Choice! That’s what elections (like the free market and America itself) are all about. You can choose to support the right to an abortion and (possibly) healthcare for trans children as long as you also choose the ethnic cleansing of Palestine and the deaths of tens of thousands of women, children, and men. Of course, even if Harris wins, abortion rights will have to be fought for on the state level, referendum by referendum—the Democrats chose to do nothing on the federal level when they controlled the presidency, Senate, and House, and it’s hard to see how they could do so now. Still, life will feel better and more predictable for blue-state professionals and their young (myself included) if she wins.

It’s easy to fault the Germans who put up with Hitler or even enthused about him; after all it was their neighbors as well as people in distant lands who took it in the neck. Here the killing is far enough away that we can almost pretend it’s not happening. And someone else is doing it—we’re just providing the bombs, the money, and the diplomatic support. And anyway, what else are we (just like those Germans) supposed to do? Like them, we actually have no choice in the matter, so long as we accept the “rules-based liberal order.” Unlike the Germans under National Socialism, we can (as of this writing) still protest without immediate arrest, but whoever wins the election the US will continue to supply Israel with the weapons it needs for its murder spree. No government will act forcefully to stop the organized mass starvation of northern Gaza. Especially now that Saudi Arabia is flexing the muscles of its oil-powered independence, Israel remains the dependable, most powerful ally of the US in the Middle East, at a time of declining American international hegemony.

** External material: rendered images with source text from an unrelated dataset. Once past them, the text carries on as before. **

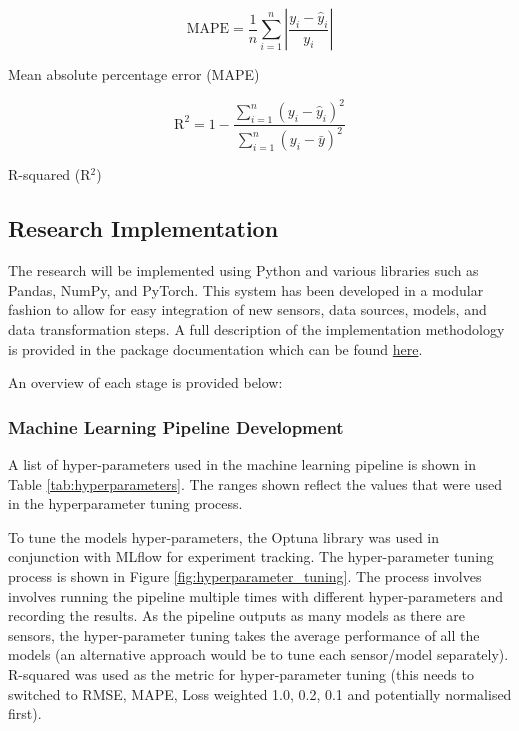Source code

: \begin{eqfloat}[H]
    \begin{equation}
        \text{MAPE} = \frac{1}{n}\sum_{i=1}^{n}\left|\frac{y_i - \hat{y}_i}{y_i}\right|
        \label{eq:mape}
    \end{equation}
    \caption{Mean absolute percentage error (MAPE)}
\end{eqfloat}

\begin{eqfloat}[H]
    \begin{equation}
        \text{R}^2 = 1 - \frac{\sum_{i=1}^{n}(y_i - \hat{y}_i)^2}{\sum_{i=1}^{n}(y_i - \bar{y})^2}
        \label{eq:rsquared}
    \end{equation}
    \caption{R-squared (R$^2$)}
\end{eqfloat}

\subsection{Research Implementation} \label{implementation}

The research will be implemented using Python and various libraries such as Pandas, NumPy, and PyTorch. This system has been developed in a modular fashion to allow for easy integration of new sensors, data sources, models, and data transformation steps. A full description of the implementation methodology is provided in the package documentation which can be found \href{https://carrowmw.github.io/phd-project/pipeline_module/overview/#}{here}.

An overview of each stage is provided below:

\subsubsection{Machine Learning Pipeline Development}

A list of hyper-parameters used in the machine learning pipeline is shown in Table \ref{tab:hyperparameters}. The ranges shown reflect the values that were used in the hyperparameter tuning process.



To tune the models hyper-parameters, the Optuna library was used in conjunction with MLflow for experiment tracking. The hyper-parameter tuning process is shown in Figure \ref{fig:hyperparameter_tuning}. The process involves involves running the pipeline multiple times with different hyper-parameters and recording the results. As the pipeline outputs as many models as there are sensors, the hyper-parameter tuning takes the average performance of all the models (an alternative approach would be to tune each sensor/model separately). R-squared was used as the metric for hyper-parameter tuning (this needs to switched to RMSE, MAPE, Loss weighted 1.0, 0.2, 0.1 and potentially normalised first).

The Netanyahu government can be as fascist as it chooses, while Harris warns Americans about Trump’s black-shirt leanings.

The half of voters who favor Trump, apart from the few who look forward to paying even less taxes and having even more freedom to market crypto scams, seem to believe the president controls the economy. And still more amazingly, the fraction of those voters who are not upper middle class believe that this right-wing nut, of all people, will bring hard-working Americans higher wages and lower prices. But the Republicans will no more than the Democrats be able to “bring back manufacturing” and reverse the socio-economic decline of “white non-college-educated” workers. Whatever the voters choose, living and working conditions will continue to degrade; poverty and homelessness will continue to increase; and war will devour economic resources, while the climate rushes onward to 3°C.

The feel of the campaigns is certainly different. While “joy” has given way to celebrity-themed vacuity on the Harris side, Trump’s rallies get darker and weirder. But the actual differences are far less significant than the vibes would indicate. Although Trump talks big about “energy supremacy,” under Biden oil and gas production actually increased to historical highs; Harris’s unchanging values are all in on fracking. A victory for either party will not affect the fossil fuel companies’ expansion plans. And both parties are committed to making immigrants suffer; now that Trump has switched to the impossible project of mass deportation, Harris has taken up The Wall, promising to finish what Obama started. They vie for who can be more brutal to the global poor at the border, though the promise to solve the “migration crisis” can hardly be kept.

That the choice offered by this election even seems worth discussing testifies to the poverty of real choices. The slaughter in Gaza, the weather, the immiseration of the working class, the fear and dislike of people who look different or want to live differently—all these are manifestations of a social system, a way of life, so all-encompassing and with so little space for change as to be immune to protest. Could this be why the two sides are so evenly matched: that negligible concrete differences render the whole “choice” frozen, static, nearly meaningless? Especially since, as experts tell us, the election will actually be decided by 150,000 voters in a handful of neighborhoods, with all other votes basically playing no role except as a sort of background noise?

From time to time there are reminders that other modes of life are possible. The burning of the Third Precinct in Minneapolis in 2020, the uprising in Chile the year before that, last year’s mass anti-government fights in Kenya and Bangladesh suggest that when patience runs out, people will try something new. So far, all such attempts have been crushed or defanged, but who knows what a few more decades of fires, floods, and housing crisis will produce?